Hackathon Showcase

Goblin

Goblin enables plan-based A/B testing; on ~6,000 FrancophonIA samples it found claude-sonnet 59.78% vs haiku 55.05%, cost +21,700%.

4 members Watch Demo

YouTube Video

Project Description

Challenge Note:

We are submitting for the AI product Innovation challenge, not for the use case, but for the AI orchestration model that goblin is built on, which allows for asynchronous graph execution.

Overview:

Goblin is a purpose-built AI-powered compliance platform that helps small and mid-sized companies meet the EU’s Digital Services Act (DSA) requirements without building costly in-house compliance operations tools.

Goblin automates hate speech detection, generates outputs for audit-ready reports, and allows continuously optimizes performance by benchmarking multiple AI models through A/B testing.

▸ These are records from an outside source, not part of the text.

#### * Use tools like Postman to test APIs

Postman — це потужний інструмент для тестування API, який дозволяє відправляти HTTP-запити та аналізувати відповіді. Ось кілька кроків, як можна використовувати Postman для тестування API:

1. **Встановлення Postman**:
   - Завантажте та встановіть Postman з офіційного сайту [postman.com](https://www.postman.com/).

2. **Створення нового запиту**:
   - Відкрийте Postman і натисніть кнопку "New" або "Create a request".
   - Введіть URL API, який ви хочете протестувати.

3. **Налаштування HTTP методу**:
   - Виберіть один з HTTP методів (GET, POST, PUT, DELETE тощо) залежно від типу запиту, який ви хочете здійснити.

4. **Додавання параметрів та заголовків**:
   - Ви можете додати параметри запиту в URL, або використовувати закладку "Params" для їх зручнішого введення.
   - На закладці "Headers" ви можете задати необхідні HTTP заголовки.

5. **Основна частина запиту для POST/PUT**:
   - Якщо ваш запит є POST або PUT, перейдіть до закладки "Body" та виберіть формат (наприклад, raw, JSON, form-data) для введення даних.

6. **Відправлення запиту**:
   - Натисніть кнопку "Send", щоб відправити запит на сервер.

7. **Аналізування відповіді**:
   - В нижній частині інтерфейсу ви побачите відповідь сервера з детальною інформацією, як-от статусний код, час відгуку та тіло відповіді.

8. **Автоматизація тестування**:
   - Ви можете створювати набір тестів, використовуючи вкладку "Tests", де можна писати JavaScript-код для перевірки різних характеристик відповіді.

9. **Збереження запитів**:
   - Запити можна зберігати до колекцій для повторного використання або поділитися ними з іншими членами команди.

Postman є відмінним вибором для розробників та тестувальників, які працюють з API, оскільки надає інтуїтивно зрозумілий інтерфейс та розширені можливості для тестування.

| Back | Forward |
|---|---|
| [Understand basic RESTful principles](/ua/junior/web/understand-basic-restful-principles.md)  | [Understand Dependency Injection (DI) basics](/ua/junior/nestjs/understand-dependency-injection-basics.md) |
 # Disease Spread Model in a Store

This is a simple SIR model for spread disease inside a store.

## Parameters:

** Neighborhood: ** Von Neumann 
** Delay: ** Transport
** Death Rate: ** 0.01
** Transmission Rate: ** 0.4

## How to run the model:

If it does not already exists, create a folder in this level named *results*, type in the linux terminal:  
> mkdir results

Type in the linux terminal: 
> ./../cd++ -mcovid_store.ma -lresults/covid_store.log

This reduces manual workloads for Trust & Safety teams and frees Engineering to focus on core product development.

Functionality:

Identified a critical gap in tooling for AI comparison, model deployment, and seamless integration, specifically for hate-speech identification and moderation.
Built a working engine using an acyclic graph approach with near plain-English configuration — similar in spirit to NGINX Unit, but simpler and more flexible for complex workflows.
Executed a real-world test case: evaluated multiple AI models for hate speech detection using the same prompts, generating measurable, differentiated results.
Supports building and testing an arbitrary number of models with varied prompts, collecting datasets, and routing outputs to user-defined endpoints — while maintaining a production-ready workflow.

Customer Validation:

Natalie Bridgers, Streamplace: “A product like you are describing would be exceptionally helpful for AI moderation tools present at stream.place.”
Joel Kaiser, First Rule: “This scripting engine concept would be exceptionally helpful for our more advanced model fine tuning; we could easily see us using this as a production service immediately.”
Casey O’Malley, CB Insights: “The tool you’re describing to me would be useful for my job function as a Data Scientist.” (He even joined the team for the hackathon after the original pitch!)

Design & UX:

Simple, intuitive run-time workflow enables users to configure compliance pipelines without heavy technical overhead.
Users can use their programming language of choice
Designed for seamless demo: upload data → run A/B model comparison → receive output that can be quickly adapted into compliance-ready report.

Feasibility:

Strong personal experience: team members have worked directly on compliance-heavy operations and understand the pain points.
Comparable companies (e.g., Statsig) show billion-dollar acquisition potential for related AI/optimization platforms.
The compliance angle addresses an immediate high-stakes market need, while the underlying engine can generalize to other workflows
Determined for our use case that there was a 21.7x difference in cost without highly varied performance, validated through A/B testing model
For companies with high UGC volume, this translates into hundreds of thousands of dollars in cost savings per month.

Team Execution:

Built a composable system supporting local models (BOW, HuggingFace+, LightGBM) and API models (Claude, OpenAI) with secure credential management.
Abstracts datasets, features, and algorithms into plug-and-play components. Integrates with Goblin execution engine for A/B testing and automated evaluation pipelines across Berkeley and custom datasets.
Built fully generalizable runtime environment for executing AI workflows, including Generative AI and Traditional ML.
Executed on a real-world use case and found opportunity for our ICP to save hundreds of thousands of dollars.

Results:

Utilizing goblin as a runtime for A/B testing, we compared Anthropic models Sonnet and Haiku, and determined that while only a 3.5% difference in performance was present between the smaller and larger model, the cost difference was over a factor of 21.7x, over millions of instances of UGC per day, this is a six figure savings month-to-month, and exceptionally worth it to test and utilize.

Prior Work

See github history if curious. Some simple project structure, well within what you would find acceptable was done on Friday, stuff like instantiating a uv python project, but nothing more than that. Willy B also has real production experience on the exact product use case, and had conceptualized the concept of a plan of scripts, and an arbitrary execution manager, but did not begin building these concepts.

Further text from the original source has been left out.